--- What you will do ---
A word-for-word transcription of the whole listing is required.

Top of Materials provided

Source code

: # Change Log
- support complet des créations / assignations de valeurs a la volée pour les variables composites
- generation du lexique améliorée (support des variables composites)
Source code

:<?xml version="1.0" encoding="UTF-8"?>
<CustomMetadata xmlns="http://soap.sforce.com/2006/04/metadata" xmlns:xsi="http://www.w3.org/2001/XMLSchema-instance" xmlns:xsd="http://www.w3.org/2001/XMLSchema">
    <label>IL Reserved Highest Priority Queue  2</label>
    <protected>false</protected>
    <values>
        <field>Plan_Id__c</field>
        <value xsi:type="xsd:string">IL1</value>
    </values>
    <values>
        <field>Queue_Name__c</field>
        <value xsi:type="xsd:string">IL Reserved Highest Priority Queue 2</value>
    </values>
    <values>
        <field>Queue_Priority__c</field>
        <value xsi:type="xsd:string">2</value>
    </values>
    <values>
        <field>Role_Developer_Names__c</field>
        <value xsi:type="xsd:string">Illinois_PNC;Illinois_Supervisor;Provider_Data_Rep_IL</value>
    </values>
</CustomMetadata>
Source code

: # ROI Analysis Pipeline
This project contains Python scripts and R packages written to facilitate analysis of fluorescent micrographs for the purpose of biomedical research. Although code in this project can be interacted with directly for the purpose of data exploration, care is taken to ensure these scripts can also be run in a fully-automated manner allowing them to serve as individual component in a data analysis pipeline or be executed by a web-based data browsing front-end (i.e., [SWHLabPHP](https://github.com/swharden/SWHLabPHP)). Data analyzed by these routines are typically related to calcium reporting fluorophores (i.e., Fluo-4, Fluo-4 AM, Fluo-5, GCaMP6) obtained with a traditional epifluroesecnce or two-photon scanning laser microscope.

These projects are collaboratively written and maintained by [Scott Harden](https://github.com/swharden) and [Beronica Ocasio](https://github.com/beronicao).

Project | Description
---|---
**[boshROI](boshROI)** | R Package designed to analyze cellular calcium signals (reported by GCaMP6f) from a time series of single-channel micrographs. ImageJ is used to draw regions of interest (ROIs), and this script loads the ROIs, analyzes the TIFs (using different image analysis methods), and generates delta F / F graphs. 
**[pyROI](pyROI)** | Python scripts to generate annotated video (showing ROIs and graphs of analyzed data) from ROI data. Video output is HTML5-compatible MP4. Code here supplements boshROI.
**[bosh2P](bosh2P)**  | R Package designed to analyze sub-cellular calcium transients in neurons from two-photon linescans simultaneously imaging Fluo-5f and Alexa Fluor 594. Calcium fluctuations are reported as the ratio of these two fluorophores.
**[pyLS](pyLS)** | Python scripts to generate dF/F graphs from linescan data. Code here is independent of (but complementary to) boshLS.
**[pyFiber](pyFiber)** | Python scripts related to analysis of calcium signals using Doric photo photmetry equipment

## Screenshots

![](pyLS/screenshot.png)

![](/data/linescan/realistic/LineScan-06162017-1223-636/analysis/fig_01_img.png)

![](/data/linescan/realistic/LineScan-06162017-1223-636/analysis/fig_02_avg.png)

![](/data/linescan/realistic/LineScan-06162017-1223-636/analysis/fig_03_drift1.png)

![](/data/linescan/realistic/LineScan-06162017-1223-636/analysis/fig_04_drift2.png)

Bottom of Materials provided

--- Problem solution ---
Source code

: # Change Log
- support complet des créations / assignations de valeurs a la volée pour les variables composites
- generation du lexique améliorée (support des variables composites)
Source code

:<?xml version="1.0" encoding="UTF-8"?>
<CustomMetadata xmlns="http://soap.sforce.com/2006/04/metadata" xmlns:xsi="http://www.w3.org/2001/XMLSchema-instance" xmlns:xsd="http://www.w3.org/2001/XMLSchema">
    <label>IL Reserved Highest Priority Queue  2</label>
    <protected>false</protected>
    <values>
        <field>Plan_Id__c</field>
        <value xsi:type="xsd:string">IL1</value>
    </values>
    <values>
        <field>Queue_Name__c</field>
        <value xsi:type="xsd:string">IL Reserved Highest Priority Queue 2</value>
    </values>
    <values>
        <field>Queue_Priority__c</field>
        <value xsi:type="xsd:string">2</value>
    </values>
    <values>
        <field>Role_Developer_Names__c</field>
        <value xsi:type="xsd:string">Illinois_PNC;Illinois_Supervisor;Provider_Data_Rep_IL</value>
    </values>
</CustomMetadata>
Source code

: # ROI Analysis Pipeline
This project contains Python scripts and R packages written to facilitate analysis of fluorescent micrographs for the purpose of biomedical research. Although code in this project can be interacted with directly for the purpose of data exploration, care is taken to ensure these scripts can also be run in a fully-automated manner allowing them to serve as individual component in a data analysis pipeline or be executed by a web-based data browsing front-end (i.e., [SWHLabPHP](https://github.com/swharden/SWHLabPHP)). Data analyzed by these routines are typically related to calcium reporting fluorophores (i.e., Fluo-4, Fluo-4 AM, Fluo-5, GCaMP6) obtained with a traditional epifluroesecnce or two-photon scanning laser microscope.

These projects are collaboratively written and maintained by [Scott Harden](https://github.com/swharden) and [Beronica Ocasio](https://github.com/beronicao).

Project | Description
---|---
**[boshROI](boshROI)** | R Package designed to analyze cellular calcium signals (reported by GCaMP6f) from a time series of single-channel micrographs. ImageJ is used to draw regions of interest (ROIs), and this script loads the ROIs, analyzes the TIFs (using different image analysis methods), and generates delta F / F graphs. 
**[pyROI](pyROI)** | Python scripts to generate annotated video (showing ROIs and graphs of analyzed data) from ROI data. Video output is HTML5-compatible MP4. Code here supplements boshROI.
**[bosh2P](bosh2P)**  | R Package designed to analyze sub-cellular calcium transients in neurons from two-photon linescans simultaneously imaging Fluo-5f and Alexa Fluor 594. Calcium fluctuations are reported as the ratio of these two fluorophores.
**[pyLS](pyLS)** | Python scripts to generate dF/F graphs from linescan data. Code here is independent of (but complementary to) boshLS.
**[pyFiber](pyFiber)** | Python scripts related to analysis of calcium signals using Doric photo photmetry equipment

## Screenshots

![](pyLS/screenshot.png)

![](/data/linescan/realistic/LineScan-06162017-1223-636/analysis/fig_01_img.png)

![](/data/linescan/realistic/LineScan-06162017-1223-636/analysis/fig_02_avg.png)

![](/data/linescan/realistic/LineScan-06162017-1223-636/analysis/fig_03_drift1.png)

![](/data/linescan/realistic/LineScan-06162017-1223-636/analysis/fig_04_drift2.png)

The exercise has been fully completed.